- Work to be completed -
Start at the line with "Model (data +" in the records below, stop at the line with "- update car", and return every line in that span exactly, the two end lines included.

(Entries taken from a collection)

|---|

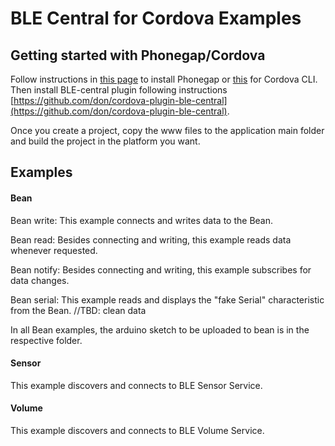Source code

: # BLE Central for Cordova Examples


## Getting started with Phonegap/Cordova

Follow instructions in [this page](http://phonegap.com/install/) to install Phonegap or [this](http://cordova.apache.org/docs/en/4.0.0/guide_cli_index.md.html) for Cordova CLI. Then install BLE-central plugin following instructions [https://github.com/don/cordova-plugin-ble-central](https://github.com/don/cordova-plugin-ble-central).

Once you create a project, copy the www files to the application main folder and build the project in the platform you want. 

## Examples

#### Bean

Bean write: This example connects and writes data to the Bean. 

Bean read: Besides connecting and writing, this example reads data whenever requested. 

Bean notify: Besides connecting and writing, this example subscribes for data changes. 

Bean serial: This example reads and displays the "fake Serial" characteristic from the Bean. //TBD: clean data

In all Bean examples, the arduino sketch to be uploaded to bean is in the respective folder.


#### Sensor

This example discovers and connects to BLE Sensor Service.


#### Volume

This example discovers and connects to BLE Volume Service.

|---|

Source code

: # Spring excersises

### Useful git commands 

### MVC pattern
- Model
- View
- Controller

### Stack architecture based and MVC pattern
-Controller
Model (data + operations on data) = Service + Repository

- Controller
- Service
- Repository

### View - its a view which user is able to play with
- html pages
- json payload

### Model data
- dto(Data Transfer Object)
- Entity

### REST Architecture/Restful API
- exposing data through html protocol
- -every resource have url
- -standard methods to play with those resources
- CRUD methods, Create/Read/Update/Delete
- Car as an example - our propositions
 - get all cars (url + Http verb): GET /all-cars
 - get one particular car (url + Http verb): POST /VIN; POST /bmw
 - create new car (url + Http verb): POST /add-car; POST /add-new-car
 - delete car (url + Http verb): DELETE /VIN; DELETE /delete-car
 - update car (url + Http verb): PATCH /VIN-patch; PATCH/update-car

|---|

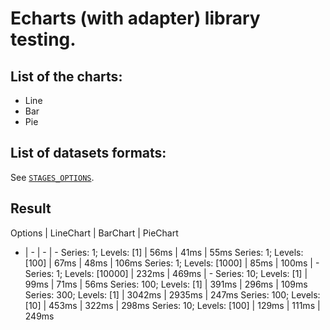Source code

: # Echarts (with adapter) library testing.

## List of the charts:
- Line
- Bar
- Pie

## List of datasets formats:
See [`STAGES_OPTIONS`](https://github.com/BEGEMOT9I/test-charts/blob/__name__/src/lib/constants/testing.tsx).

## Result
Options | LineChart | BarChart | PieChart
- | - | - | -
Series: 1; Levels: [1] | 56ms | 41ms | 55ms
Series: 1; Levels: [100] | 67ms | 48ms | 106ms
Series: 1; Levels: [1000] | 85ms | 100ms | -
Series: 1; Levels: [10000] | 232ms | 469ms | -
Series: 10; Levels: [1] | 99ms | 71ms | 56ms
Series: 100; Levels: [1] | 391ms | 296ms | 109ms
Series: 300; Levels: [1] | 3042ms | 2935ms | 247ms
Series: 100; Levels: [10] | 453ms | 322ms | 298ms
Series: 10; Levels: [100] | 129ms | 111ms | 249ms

|---|

- Written response -
Model (data + operations on data) = Service + Repository

- Controller
- Service
- Repository

### View - its a view which user is able to play with
- html pages
- json payload

### Model data
- dto(Data Transfer Object)
- Entity

### REST Architecture/Restful API
- exposing data through html protocol
- -every resource have url
- -standard methods to play with those resources
- CRUD methods, Create/Read/Update/Delete
- Car as an example - our propositions
 - get all cars (url + Http verb): GET /all-cars
 - get one particular car (url + Http verb): POST /VIN; POST /bmw
 - create new car (url + Http verb): POST /add-car; POST /add-new-car
 - delete car (url + Http verb): DELETE /VIN; DELETE /delete-car
 - update car (url + Http verb): PATCH /VIN-patch; PATCH/update-car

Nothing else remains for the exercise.